Seeded Domain and binding IDs
A fresh make dev plants three demo Domains — Acme Corp, Beta LLC, Gamma Cooperative — and one active IdP binding each, all keyed to the in-cluster Dex. Their UUIDs are deterministic fixtures the bootstrap Job writes to Postgres; plexctl login and every --domain-scoped call consume them.
Read the seeded slugs, Domain IDs, and active binding IDs straight from the dev Postgres StatefulSet:
bash
kubectl exec statefulset/postgres -- \
env PGPASSWORD=plexsphere psql -U plexsphere -d plexsphere -tAc \
"SELECT d.slug, d.id, b.id
FROM plexsphere.domains d
JOIN plexsphere.idp_bindings b
ON b.domain_id = d.id AND b.status = 'active'
ORDER BY d.slug"Expected output lists the three slugs acme-corp, beta-llc, gamma-coop in ascending order, each with its domain_id and active idp_binding_id. A second make dev run re-seeds idempotently — the Domain pass takes the already-exists no-op branch and the IdP-binding pass takes the partial-unique-index conflict branch — so the IDs are stable across re-runs.

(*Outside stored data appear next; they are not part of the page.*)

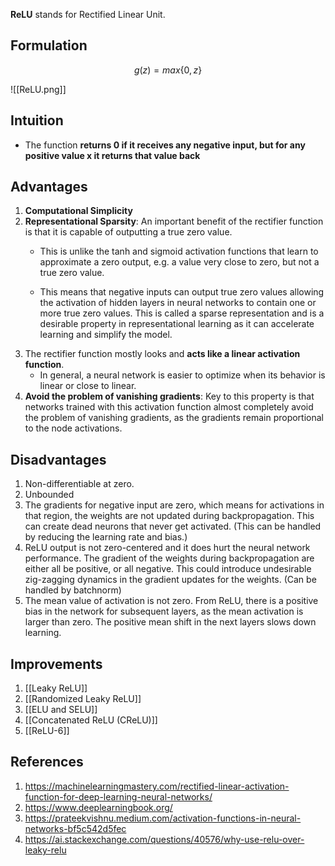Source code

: **ReLU** stands for Rectified Linear Unit. 

## Formulation

$$
g(z) = max\{0,z\}
$$

![[ReLU.png]]
## Intuition
- The function **returns 0 if it receives any negative input, but for any positive value x it returns that value back**

## Advantages
1. **Computational Simplicity**
2. **Representational Sparsity**: An important benefit of the rectifier function is that it is capable of outputting a true zero value.
	- This is unlike the tanh and sigmoid activation functions that learn to approximate a zero output, e.g. a value very close to zero, but not a true zero value.
	
	-  This means that negative inputs can output true zero values allowing the activation of hidden layers in neural networks to contain one or more true zero values. This is called a sparse representation and is a desirable property in representational learning as it can accelerate learning and simplify the model.
3.  The rectifier function mostly looks and **acts like a linear activation function**. 
	- In general, a neural network is easier to optimize when its behavior is linear or close to linear.
4. **Avoid the problem of vanishing gradients**: Key to this property is that networks trained with this activation function almost completely avoid the problem of vanishing gradients, as the gradients remain proportional to the node activations.

## Disadvantages
1. Non-differentiable at zero.
2. Unbounded 
3. The gradients for negative input are zero, which means for activations in that region, the weights are not updated during backpropagation. This can create dead neurons that never get activated. (This can be handled by reducing the learning rate and bias.)
4. ReLU output is not zero-centered and it does hurt the neural network performance. The gradient of the weights during backpropagation are either all be positive, or all negative. This could introduce undesirable zig-zagging dynamics in the gradient updates for the weights. (Can be handled by batchnorm)
5. The mean value of activation is not zero. From ReLU, there is a positive bias in the network for subsequent layers, as the mean activation is larger than zero. The positive mean shift in the next layers slows down learning.

## Improvements

1. [[Leaky ReLU]]
2. [[Randomized Leaky ReLU]]
3. [[ELU and SELU]]
4. [[Concatenated ReLU (CReLU)]]
5. [[ReLU-6]]

## References

1. https://machinelearningmastery.com/rectified-linear-activation-function-for-deep-learning-neural-networks/ 
2. https://www.deeplearningbook.org/
3. https://prateekvishnu.medium.com/activation-functions-in-neural-networks-bf5c542d5fec 
4. https://ai.stackexchange.com/questions/40576/why-use-relu-over-leaky-relu


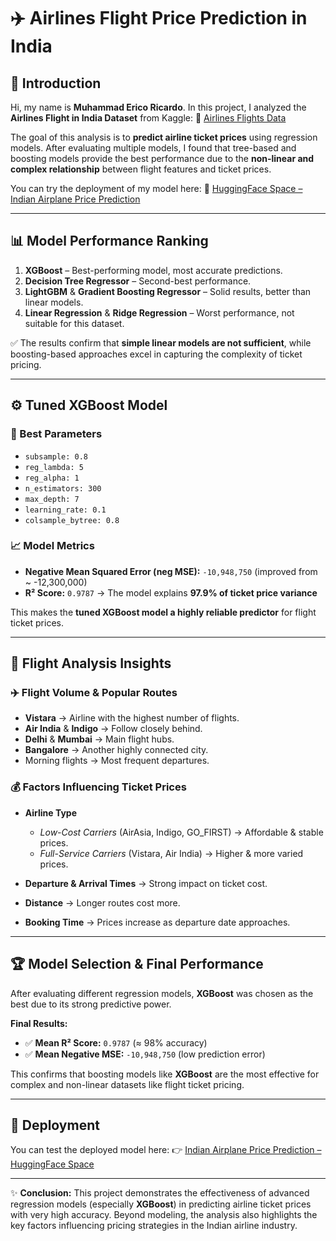 # ✈️ Airlines Flight Price Prediction in India

## 👋 Introduction

Hi, my name is **Muhammad Erico Ricardo**.
In this project, I analyzed the **Airlines Flight in India Dataset** from Kaggle:
🔗 [Airlines Flights Data](https://www.kaggle.com/datasets/rohitgrewal/airlines-flights-data)

The goal of this analysis is to **predict airline ticket prices** using regression models. After evaluating multiple models, I found that tree-based and boosting models provide the best performance due to the **non-linear and complex relationship** between flight features and ticket prices.

You can try the deployment of my model here:
🚀 [HuggingFace Space – Indian Airplane Price Prediction](https://huggingface.co/spaces/EricoR/Indian_Airplane_Price_Prediction)

---

## 📊 Model Performance Ranking

1. **XGBoost** – Best-performing model, most accurate predictions.
2. **Decision Tree Regressor** – Second-best performance.
3. **LightGBM** & **Gradient Boosting Regressor** – Solid results, better than linear models.
4. **Linear Regression** & **Ridge Regression** – Worst performance, not suitable for this dataset.

✅ The results confirm that **simple linear models are not sufficient**, while boosting-based approaches excel in capturing the complexity of ticket pricing.

---

## ⚙️ Tuned XGBoost Model

### 🔧 Best Parameters

* `subsample: 0.8`
* `reg_lambda: 5`
* `reg_alpha: 1`
* `n_estimators: 300`
* `max_depth: 7`
* `learning_rate: 0.1`
* `colsample_bytree: 0.8`

### 📈 Model Metrics

* **Negative Mean Squared Error (neg MSE):** `-10,948,750` (improved from \~ -12,300,000)
* **R² Score:** `0.9787` → The model explains **97.9% of ticket price variance**

This makes the **tuned XGBoost model a highly reliable predictor** for flight ticket prices.

---

## 🛫 Flight Analysis Insights

### ✈️ Flight Volume & Popular Routes

* **Vistara** → Airline with the highest number of flights.
* **Air India** & **Indigo** → Follow closely behind.
* **Delhi** & **Mumbai** → Main flight hubs.
* **Bangalore** → Another highly connected city.
* Morning flights → Most frequent departures.

### 💰 Factors Influencing Ticket Prices

* **Airline Type**

  * *Low-Cost Carriers* (AirAsia, Indigo, GO\_FIRST) → Affordable & stable prices.
  * *Full-Service Carriers* (Vistara, Air India) → Higher & more varied prices.
* **Departure & Arrival Times** → Strong impact on ticket cost.
* **Distance** → Longer routes cost more.
* **Booking Time** → Prices increase as departure date approaches.

---

## 🏆 Model Selection & Final Performance

After evaluating different regression models, **XGBoost** was chosen as the best due to its strong predictive power.

**Final Results:**

* ✅ **Mean R² Score:** `0.9787` (≈ 98% accuracy)
* ✅ **Mean Negative MSE:** `-10,948,750` (low prediction error)

This confirms that boosting models like **XGBoost** are the most effective for complex and non-linear datasets like flight ticket pricing.

---

## 🚀 Deployment

You can test the deployed model here:
👉 [Indian Airplane Price Prediction – HuggingFace Space](https://huggingface.co/spaces/EricoR/Indian_Airplane_Price_Prediction)

---

✨ **Conclusion:**
This project demonstrates the effectiveness of advanced regression models (especially **XGBoost**) in predicting airline ticket prices with very high accuracy. Beyond modeling, the analysis also highlights the key factors influencing pricing strategies in the Indian airline industry.
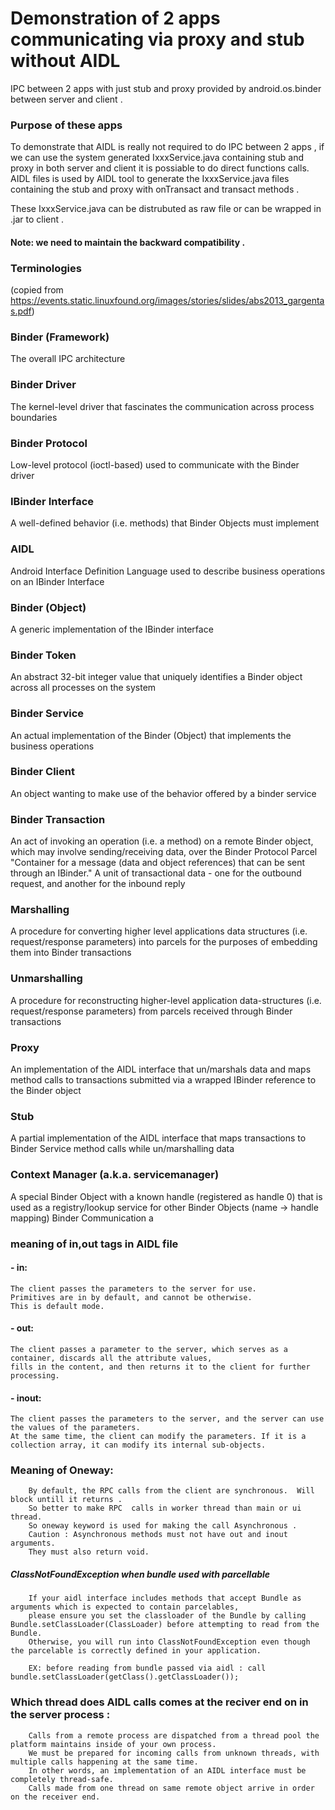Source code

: # Demonstration of  2 apps communicating via proxy and stub without AIDL
IPC between 2 apps with just stub and proxy provided by android.os.binder between server and client .
### Purpose of these apps 
To demonstrate that AIDL is really not required to do IPC between 2 apps , if we can use the system generated IxxxService.java 
containing stub and proxy in both server and client it is possiable to do direct functions calls.
AIDL files is used by AIDL tool to generate the IxxxService.java files containing the stub and proxy with onTransact and transact methods .

These IxxxService.java can be distrubuted as raw file or can be wrapped in .jar to client .
#### Note: we need to maintain the backward compatibility . 


### Terminologies  
(copied from https://events.static.linuxfound.org/images/stories/slides/abs2013_gargentas.pdf)
### Binder (Framework)
The overall IPC architecture
### Binder Driver
The kernel-level driver that fascinates the communication across process boundaries
### Binder Protocol
Low-level protocol (ioctl-based) used to communicate with the Binder driver
### IBinder Interface
A well-defined behavior (i.e. methods) that Binder Objects must implement
### AIDL
Android Interface Definition Language used to describe business operations on an IBinder Interface
### Binder (Object)
A generic implementation of the IBinder interface
### Binder Token
An abstract 32-bit integer value that uniquely identifies a Binder object across all processes on the system
### Binder Service
An actual implementation of the Binder (Object) that implements the business operations
### Binder Client
An object wanting to make use of the behavior offered by a binder service
### Binder Transaction
An act of invoking an operation (i.e. a method) on a remote Binder object, which may involve sending/receiving data, over the Binder Protocol
Parcel "Container for a message (data and object references) that can be sent through an IBinder." A unit of
transactional data - one for the outbound request, and another for the inbound reply
### Marshalling
A procedure for converting higher level applications data structures (i.e. request/response parameters) into
parcels for the purposes of embedding them into Binder transactions
### Unmarshalling
A procedure for reconstructing higher-level application data-structures (i.e. request/response parameters)
from parcels received through Binder transactions
### Proxy
An implementation of the AIDL interface that un/marshals data and maps method calls to transactions
submitted via a wrapped IBinder reference to the Binder object
### Stub
A partial implementation of the AIDL interface that maps transactions to Binder Service method calls while un/marshalling data
### Context Manager (a.k.a. servicemanager)
A special Binder Object with a known handle (registered as handle 0) that is used as a registry/lookup service for other Binder Objects (name → handle mapping)
Binder Communication a

### meaning of in,out tags in AIDL file 
#### - in: 
    The client passes the parameters to the server for use. 
    Primitives are in by default, and cannot be otherwise.
    This is default mode.
#### - out: 
    The client passes a parameter to the server, which serves as a container, discards all the attribute values, 
    fills in the content, and then returns it to the client for further processing.
#### - inout: 
    The client passes the parameters to the server, and the server can use the values of the parameters. 
    At the same time, the client can modify the parameters. If it is a collection array, it can modify its internal sub-objects. 
### Meaning of Oneway:
        By default, the RPC calls from the client are synchronous.  Will block untill it returns . 
        So better to make RPC  calls in worker thread than main or ui thread.
        So oneway keyword is used for making the call Asynchronous . 
        Caution : Asynchronous methods must not have out and inout arguments. 
        They must also return void.
##### ClassNotFoundException when bundle used with parcellable  
        If your aidl interface includes methods that accept Bundle as arguments which is expected to contain parcelables, 
        please ensure you set the classloader of the Bundle by calling Bundle.setClassLoader(ClassLoader) before attempting to read from the Bundle. 
        Otherwise, you will run into ClassNotFoundException even though the parcelable is correctly defined in your application. 
        
        EX: before reading from bundle passed via aidl : call bundle.setClassLoader(getClass().getClassLoader());

### Which thread does AIDL calls comes at the reciver end on in the server process :
        Calls from a remote process are dispatched from a thread pool the platform maintains inside of your own process.
        We must be prepared for incoming calls from unknown threads, with multiple calls happening at the same time. 
        In other words, an implementation of an AIDL interface must be completely thread-safe. 
        Calls made from one thread on same remote object arrive in order on the receiver end.
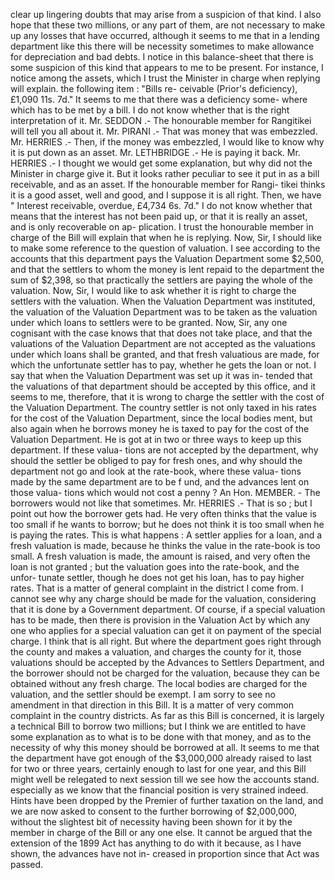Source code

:clear up lingering doubts that may arise from a suspicion of that kind. I also hope that these two millions, or any part of them, are not necessary to make up any losses that have occurred, although it seems to me that in a lending department like this there will be necessity sometimes to make allowance for depreciation and bad debts. I notice in this balance-sheet that there is some suspicion of this kind that appears to me to be present. For instance, I notice among the assets, which I trust the Minister in charge when replying will explain. the following item : "Bills re- ceivable (Prior's deficiency), £1,090 11s. 7d." It seems to me that there was a deficiency some- where which has to be met by a bill. I do not know whether that is the right interpretation of it. Mr. SEDDON .- The honourable member for Rangitikei will tell you all about it. Mr. PIRANI .- That was money that was embezzled. Mr. HERRIES .- Then, if the money was embezzled, I would like to know why it is put down as an asset. Mr. LETHBRIDGE .- He is paying it back. Mr. HERRIES .- I thought we would get some explanation, but why did not the Minister in charge give it. But it looks rather peculiar to see it put in as a bill receivable, and as an asset. If the honourable member for Rangi- tikei thinks it is a good asset, well and good, and I suppose it is all right. Then, we have " Interest receivable, overdue, £4,734 6s. 7d." I do not know whether that means that the interest has not been paid up, or that it is really an asset, and is only recoverable on ap- plication. I trust the honourable member in charge of the Bill will explain that when he is replying. Now, Sir, I should like to make some reference to the question of valuation. I see according to the accounts that this department pays the Valuation Department some $2,500, and that the settlers to whom the money is lent repaid to the department the sum of $2,398, so that practically the settlers are paying the whole of the valuation. Now, Sir, I would like to ask whether it is right to charge the settlers with the valuation. When the Valuation Department was instituted, the valuation of the Valuation Department was to be taken as the valuation under which loans to settlers were to be granted. Now, Sir, any one cognisant with the case knows that that does not take place, and that the valuations of the Valuation Department are not accepted as the valuations under which loans shall be granted, and that fresh valuatious are made, for which the unfortunate settler has to pay, whether he gets the loan or not. I say that when the Valuation Department was set up it was in- tended that the valuations of that department should be accepted by this office, and it seems to me, therefore, that it is wrong to charge the settler with the cost of the Valuation Department. The country settler is not only taxed in his rates for the cost of the Valuation Department, since the local bodies ment, but also again when he borrows money he is taxed to pay for the cost of the Valuation Department. He is got at in two or three ways to keep up this department. If these valua- tions are not accepted by the department, why should the settler be obliged to pay for fresh ones, and why should the department not go and look at the rate-book, where these valua- tions made by the same department are to be f und, and the advances lent on those valua- tions which would not cost a penny ? An Hon. MEMBER. - The borrowers would not like that sometimes. Mr. HERRIES .- That is so ; but I point out how the borrower gets had. He very often thinks that the value is too small if he wants to borrow; but he does not think it is too small when he is paying the rates. This is what happens : A settler applies for a loan, and a fresh valuation is made, because he thinks the value in the rate-book is too small. A fresh valuation is made, the amount is raised, and very often the loan is not granted ; but the valuation goes into the rate-book, and the unfor- tunate settler, though he does not get his loan, has to pay higher rates. That is a matter of general complaint in the district I come from. I cannot see why any charge should be made for the valuation, considering that it is done by a Government department. Of course, if a special valuation has to be made, then there is provision in the Valuation Act by which any one who applies for a special valuation can get it on payment of the special charge. I think that is all right. But where the department goes right through the county and makes a valuation, and charges the county for it, those valuations should be accepted by the Advances to Settlers Department, and the borrower should not be charged for the valuation, because they can be obtained without any fresh charge. The local bodies are charged for the valuation, and the settler should be exempt. I am sorry to see no amendment in that direction in this Bill. It is a matter of very common complaint in the country districts. As far as this Bill is concerned, it is largely a technical Bill to borrow two millions; but I think we are entitled to have some explanation as to what is to be done with that money, and as to the necessity of why this money should be borrowed at all. It seems to me that the department have got enough of the $3,000,000 already raised to last for two or three years, certainly enough to last for one year, and this Bill might well be relegated to next session till we see how the accounts stand. especially as we know that the financial position is very strained indeed. Hints have been dropped by the Premier of further taxation on the land, and we are now asked to consent to the further borrowing of $2,000,000, without the slightest bit of necessity having been shown for it by the member in charge of the Bill or any one else. It cannot be argued that the extension of the 1899 Act has anything to do with it because, as I have shown, the advances have not in- creased in proportion since that Act was passed.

Sign-in with the seeded Dex test user
The bootstrap manifest at deploy/local/base/plexsphere-bootstrap/configmap.yaml plants three demo Domains, binds each one to the in-cluster Dex IdP, AND pre-creates the canonical admin@example.com user under every Domain with admin + auditor ReBAC tuples — so a real Dex-driven sign-in adopts the seed user via UNIQUE (domain_id, external_subject) and inherits its permissions. No follow-up seed step is required.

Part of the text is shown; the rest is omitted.